# [To do]
Output, word for word, the lines of this listing that fall between the line with "Express JS REST" and the line with "- Retriving value", counting both of those lines, and no others.

# [The records]
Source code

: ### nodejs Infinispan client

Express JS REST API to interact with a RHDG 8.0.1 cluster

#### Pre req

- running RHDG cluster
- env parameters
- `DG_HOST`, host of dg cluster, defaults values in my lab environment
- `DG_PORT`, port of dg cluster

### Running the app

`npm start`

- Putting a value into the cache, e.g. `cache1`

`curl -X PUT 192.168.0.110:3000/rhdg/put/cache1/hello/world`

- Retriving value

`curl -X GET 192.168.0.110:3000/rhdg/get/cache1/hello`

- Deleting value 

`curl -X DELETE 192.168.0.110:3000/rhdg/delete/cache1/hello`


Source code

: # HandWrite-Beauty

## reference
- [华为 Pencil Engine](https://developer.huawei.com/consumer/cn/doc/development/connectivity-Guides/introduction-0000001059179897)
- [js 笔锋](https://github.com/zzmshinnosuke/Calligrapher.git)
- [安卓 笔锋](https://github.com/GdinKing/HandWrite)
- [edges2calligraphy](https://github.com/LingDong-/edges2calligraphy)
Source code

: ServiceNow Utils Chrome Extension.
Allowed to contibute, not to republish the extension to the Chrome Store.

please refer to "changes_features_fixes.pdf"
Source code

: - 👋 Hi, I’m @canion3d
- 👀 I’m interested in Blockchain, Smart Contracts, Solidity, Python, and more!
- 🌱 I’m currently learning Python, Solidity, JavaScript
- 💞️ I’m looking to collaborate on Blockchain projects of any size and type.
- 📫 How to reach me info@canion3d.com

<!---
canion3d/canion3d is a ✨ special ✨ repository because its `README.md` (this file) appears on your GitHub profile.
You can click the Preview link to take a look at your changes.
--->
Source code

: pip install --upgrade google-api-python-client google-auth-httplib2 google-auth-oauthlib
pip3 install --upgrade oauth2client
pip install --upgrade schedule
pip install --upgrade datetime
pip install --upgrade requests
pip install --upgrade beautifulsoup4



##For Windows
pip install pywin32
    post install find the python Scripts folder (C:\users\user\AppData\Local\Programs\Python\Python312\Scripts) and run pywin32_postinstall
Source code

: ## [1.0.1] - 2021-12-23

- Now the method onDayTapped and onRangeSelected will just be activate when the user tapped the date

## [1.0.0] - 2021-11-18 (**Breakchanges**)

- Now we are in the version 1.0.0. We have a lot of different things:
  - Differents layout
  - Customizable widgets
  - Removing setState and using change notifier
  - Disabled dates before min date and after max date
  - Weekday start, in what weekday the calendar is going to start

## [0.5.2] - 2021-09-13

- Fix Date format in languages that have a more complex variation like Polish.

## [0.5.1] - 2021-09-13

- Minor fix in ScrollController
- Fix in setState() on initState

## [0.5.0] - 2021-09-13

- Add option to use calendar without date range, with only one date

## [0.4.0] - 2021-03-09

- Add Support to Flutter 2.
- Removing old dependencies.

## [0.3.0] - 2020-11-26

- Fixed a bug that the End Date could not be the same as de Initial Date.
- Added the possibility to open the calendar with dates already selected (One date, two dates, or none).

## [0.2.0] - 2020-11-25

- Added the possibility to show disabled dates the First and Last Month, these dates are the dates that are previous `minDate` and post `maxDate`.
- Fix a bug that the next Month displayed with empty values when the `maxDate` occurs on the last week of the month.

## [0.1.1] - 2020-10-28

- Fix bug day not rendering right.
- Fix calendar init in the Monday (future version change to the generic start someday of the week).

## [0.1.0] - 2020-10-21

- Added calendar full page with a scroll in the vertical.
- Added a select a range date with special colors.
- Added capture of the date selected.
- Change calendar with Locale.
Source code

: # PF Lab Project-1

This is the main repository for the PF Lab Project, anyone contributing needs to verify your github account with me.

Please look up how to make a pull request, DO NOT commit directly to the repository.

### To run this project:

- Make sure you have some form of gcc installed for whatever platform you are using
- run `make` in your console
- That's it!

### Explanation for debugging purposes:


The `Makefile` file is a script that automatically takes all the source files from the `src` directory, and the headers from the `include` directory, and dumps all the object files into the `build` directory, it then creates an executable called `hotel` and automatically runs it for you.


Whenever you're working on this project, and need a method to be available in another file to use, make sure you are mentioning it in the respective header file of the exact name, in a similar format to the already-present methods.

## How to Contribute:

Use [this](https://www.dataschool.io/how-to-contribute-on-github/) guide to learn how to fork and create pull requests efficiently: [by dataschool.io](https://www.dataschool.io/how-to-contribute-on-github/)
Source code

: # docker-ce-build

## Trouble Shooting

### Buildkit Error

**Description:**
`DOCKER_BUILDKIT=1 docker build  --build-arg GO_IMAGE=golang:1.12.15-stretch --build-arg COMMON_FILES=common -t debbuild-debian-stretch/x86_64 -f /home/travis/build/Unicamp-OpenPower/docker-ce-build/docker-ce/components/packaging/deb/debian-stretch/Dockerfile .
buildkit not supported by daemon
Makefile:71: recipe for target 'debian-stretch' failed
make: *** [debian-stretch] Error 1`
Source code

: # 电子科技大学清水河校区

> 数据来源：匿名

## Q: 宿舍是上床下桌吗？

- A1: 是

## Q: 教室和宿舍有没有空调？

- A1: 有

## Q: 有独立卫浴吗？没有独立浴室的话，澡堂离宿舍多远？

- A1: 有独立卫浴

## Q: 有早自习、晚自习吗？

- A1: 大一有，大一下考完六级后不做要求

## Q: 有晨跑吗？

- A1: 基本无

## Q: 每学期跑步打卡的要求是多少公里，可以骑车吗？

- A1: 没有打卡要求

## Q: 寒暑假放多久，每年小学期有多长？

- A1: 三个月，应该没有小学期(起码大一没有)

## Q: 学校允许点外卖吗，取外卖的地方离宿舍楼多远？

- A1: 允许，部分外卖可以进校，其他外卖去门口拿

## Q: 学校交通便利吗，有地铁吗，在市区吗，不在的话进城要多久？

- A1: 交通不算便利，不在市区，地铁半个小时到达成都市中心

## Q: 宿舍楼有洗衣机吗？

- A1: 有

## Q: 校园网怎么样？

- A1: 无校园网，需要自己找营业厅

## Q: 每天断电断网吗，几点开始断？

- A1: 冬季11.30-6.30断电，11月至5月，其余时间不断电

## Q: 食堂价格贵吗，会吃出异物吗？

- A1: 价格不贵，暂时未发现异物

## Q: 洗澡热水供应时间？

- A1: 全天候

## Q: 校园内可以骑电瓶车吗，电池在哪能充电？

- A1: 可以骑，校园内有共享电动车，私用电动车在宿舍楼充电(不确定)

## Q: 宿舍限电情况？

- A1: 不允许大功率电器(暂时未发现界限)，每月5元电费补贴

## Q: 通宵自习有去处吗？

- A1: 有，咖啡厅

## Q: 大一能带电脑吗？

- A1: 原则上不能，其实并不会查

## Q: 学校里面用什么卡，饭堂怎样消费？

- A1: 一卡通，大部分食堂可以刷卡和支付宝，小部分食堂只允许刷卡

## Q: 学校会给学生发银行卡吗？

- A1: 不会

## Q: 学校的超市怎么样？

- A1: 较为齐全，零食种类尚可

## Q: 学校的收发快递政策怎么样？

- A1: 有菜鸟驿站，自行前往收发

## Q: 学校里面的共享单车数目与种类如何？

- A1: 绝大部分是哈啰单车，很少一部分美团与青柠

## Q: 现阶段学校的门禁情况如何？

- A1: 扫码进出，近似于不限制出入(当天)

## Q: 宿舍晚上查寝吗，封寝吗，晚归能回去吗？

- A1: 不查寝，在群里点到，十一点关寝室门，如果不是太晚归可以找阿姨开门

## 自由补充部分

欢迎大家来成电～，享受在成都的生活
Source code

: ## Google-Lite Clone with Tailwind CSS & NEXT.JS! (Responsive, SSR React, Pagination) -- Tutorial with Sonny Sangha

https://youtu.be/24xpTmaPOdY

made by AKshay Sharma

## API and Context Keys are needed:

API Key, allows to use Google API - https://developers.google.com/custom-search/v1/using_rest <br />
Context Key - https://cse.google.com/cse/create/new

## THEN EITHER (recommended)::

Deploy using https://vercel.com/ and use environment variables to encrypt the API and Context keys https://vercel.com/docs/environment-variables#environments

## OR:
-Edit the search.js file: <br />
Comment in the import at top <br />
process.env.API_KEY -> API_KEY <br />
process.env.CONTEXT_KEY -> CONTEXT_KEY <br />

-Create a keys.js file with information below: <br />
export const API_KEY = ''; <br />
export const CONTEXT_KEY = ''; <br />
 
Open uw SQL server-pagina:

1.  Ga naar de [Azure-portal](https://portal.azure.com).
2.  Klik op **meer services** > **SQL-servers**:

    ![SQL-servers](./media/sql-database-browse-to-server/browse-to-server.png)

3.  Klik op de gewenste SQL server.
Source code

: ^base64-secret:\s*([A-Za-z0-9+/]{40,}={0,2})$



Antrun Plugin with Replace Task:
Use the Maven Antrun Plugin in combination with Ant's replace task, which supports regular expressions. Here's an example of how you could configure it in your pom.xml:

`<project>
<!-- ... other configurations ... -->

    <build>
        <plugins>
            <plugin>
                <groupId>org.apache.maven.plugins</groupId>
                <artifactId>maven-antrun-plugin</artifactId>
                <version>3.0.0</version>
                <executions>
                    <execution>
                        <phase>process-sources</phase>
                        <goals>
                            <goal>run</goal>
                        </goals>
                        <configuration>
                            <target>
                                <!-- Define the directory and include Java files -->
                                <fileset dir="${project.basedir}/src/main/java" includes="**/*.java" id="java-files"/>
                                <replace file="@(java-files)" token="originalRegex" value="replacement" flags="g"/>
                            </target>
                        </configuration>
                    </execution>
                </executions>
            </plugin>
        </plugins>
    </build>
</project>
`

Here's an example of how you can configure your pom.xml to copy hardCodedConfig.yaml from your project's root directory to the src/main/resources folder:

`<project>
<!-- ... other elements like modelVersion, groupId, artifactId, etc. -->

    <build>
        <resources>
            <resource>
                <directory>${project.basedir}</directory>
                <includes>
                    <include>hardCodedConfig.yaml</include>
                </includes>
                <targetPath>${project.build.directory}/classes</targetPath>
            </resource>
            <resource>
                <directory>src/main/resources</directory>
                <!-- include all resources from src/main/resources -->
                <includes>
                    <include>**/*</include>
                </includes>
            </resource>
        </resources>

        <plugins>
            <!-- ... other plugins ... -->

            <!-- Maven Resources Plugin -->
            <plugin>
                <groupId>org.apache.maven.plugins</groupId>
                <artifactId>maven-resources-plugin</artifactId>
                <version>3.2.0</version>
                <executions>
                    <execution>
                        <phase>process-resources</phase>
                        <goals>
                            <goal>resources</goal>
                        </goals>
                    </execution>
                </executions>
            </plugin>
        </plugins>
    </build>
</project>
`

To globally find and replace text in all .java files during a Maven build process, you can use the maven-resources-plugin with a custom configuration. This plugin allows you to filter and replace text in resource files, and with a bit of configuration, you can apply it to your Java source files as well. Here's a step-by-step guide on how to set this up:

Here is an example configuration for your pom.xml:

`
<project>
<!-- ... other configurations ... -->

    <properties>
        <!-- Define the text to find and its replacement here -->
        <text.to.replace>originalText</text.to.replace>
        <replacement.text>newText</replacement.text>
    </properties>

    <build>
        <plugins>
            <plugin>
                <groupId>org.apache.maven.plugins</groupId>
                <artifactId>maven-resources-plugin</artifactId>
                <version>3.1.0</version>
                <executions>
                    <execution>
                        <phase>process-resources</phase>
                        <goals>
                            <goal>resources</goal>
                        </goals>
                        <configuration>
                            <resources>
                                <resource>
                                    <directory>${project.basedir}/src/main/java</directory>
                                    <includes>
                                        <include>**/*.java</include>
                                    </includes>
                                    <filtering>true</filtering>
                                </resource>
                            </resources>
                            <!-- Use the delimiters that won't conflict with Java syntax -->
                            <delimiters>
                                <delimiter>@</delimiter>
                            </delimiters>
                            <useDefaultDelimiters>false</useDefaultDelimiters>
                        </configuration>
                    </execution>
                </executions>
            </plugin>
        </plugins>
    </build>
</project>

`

# [Answer space]
Express JS REST API to interact with a RHDG 8.0.1 cluster

#### Pre req

- running RHDG cluster
- env parameters
- `DG_HOST`, host of dg cluster, defaults values in my lab environment
- `DG_PORT`, port of dg cluster

### Running the app

`npm start`

- Putting a value into the cache, e.g. `cache1`

`curl -X PUT 192.168.0.110:3000/rhdg/put/cache1/hello/world`

- Retriving value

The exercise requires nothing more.